Conselho da Criança lamenta que a Prefeitura não tenha apresentado até agora um plano de vacinação do pessoal da Educação. Trezentas mil pessoas atingidas por essa omissão, alerta Comtiba
O Conselho Municipal dos Direitos da Crianças e Adolescentes de Curitiba (Comtiba) está preocupado com um movimento de retorno das aulas presenciais em plena pandemia.
Por meio da resolução 13/2021, publicada no diário oficial municipal nº 50, os conselheiros emitiram um alerta sobre os riscos do retorno presencial, No documento, os conselheiros expressam “a preocupação com o retorno dos atendimentos diretos com crianças e adolescentes nos serviços de educação infantil, convivência e fortalecimento de vínculos e aprendizagem”.
Para eles, até o momento a Prefeitura de Curitiba não apresentou um plano municipal de vacinação do profissional da Educação e, portanto, não há garantia de segurança para mais de 47 mil alunos, professores e demais profissionais da Educação.

SERVIÇO É ESSENCIAL
Mesmo tendo o prefeito Rafael Greca sancionado que o ensino é um serviço essencial, tal como a Saúde e Segurança, até o momento não há verba definida e nem estratégia para garantir a vacinação de toda a comunidade escolar.
Atualmente, a rede de ensino municipal atinge cerca de 300 mil curitibanos, incluindo os 45 mil alunos da rede público e mais 2 mil profissionais da Educação e trabalhadores dos serviços terceirizado, como da merenda, bem como os familiares de todas essas pessoas.
TAXA DE CONTÁGIO
Se pegarmos os 300 mil curitibanos envolvidos e a taxa contágio da capital paranaense estava 1,20, do início dessa semana, em 15 dias teríamos mais de 360 mil infectados.

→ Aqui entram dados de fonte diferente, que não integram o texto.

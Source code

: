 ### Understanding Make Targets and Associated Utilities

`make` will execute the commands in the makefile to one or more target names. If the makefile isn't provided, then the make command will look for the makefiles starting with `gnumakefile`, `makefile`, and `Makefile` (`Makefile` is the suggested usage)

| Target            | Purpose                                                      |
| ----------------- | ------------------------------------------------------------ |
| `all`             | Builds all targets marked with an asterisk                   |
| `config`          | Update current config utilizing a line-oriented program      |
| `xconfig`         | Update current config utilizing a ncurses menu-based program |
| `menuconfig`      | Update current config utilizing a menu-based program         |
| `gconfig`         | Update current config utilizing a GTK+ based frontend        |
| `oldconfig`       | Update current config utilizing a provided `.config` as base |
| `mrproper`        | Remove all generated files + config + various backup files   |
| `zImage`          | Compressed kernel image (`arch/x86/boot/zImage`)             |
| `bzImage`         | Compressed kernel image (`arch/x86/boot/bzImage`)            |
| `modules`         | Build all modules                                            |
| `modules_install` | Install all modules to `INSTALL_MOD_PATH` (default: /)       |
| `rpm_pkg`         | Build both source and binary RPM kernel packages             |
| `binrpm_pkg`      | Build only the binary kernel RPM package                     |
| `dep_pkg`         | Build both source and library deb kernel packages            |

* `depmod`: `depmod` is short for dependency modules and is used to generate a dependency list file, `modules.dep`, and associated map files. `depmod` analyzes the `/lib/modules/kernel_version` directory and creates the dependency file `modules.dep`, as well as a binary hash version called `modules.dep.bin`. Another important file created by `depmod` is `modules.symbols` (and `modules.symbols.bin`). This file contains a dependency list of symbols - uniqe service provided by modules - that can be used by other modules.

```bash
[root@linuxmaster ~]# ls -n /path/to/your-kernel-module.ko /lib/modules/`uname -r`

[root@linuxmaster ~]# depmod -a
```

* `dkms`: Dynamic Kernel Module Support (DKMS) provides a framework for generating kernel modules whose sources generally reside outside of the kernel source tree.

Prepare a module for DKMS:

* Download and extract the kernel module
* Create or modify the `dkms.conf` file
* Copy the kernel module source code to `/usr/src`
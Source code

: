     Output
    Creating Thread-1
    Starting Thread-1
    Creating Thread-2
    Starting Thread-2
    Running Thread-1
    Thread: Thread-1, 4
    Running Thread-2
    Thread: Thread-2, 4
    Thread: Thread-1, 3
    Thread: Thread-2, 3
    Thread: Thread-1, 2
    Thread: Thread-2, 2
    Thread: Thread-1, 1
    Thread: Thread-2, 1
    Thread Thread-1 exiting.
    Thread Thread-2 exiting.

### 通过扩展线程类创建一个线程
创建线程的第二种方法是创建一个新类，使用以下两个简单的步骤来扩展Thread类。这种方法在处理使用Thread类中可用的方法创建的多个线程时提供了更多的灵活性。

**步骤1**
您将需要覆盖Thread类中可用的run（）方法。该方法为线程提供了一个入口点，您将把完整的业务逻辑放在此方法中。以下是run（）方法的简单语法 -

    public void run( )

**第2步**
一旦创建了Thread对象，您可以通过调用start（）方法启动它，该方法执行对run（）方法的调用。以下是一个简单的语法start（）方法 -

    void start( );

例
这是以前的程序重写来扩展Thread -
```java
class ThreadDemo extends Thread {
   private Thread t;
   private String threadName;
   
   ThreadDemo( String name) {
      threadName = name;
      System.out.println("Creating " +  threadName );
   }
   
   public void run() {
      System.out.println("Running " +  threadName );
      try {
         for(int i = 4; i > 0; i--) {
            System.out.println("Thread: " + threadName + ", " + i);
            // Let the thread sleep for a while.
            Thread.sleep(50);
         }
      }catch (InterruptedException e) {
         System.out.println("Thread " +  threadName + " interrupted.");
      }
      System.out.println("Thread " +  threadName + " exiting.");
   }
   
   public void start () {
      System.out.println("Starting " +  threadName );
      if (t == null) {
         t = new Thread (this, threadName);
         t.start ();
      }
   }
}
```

E ao fim de um mês, bateríamos mais de 600 mil pessoas. Diante desse risco, os conselheiros do Comtiba emitiram a resolução de alerta.
Agora cabe ao prefeito, que gosta de declamar amor aos “curitibinhas”, decidir se vai preservar as famílias e atender o alerta do Comtiba ou apenas a interesses mesquinhos de algumas escolas particulares, que fazem lobby pela reabertura.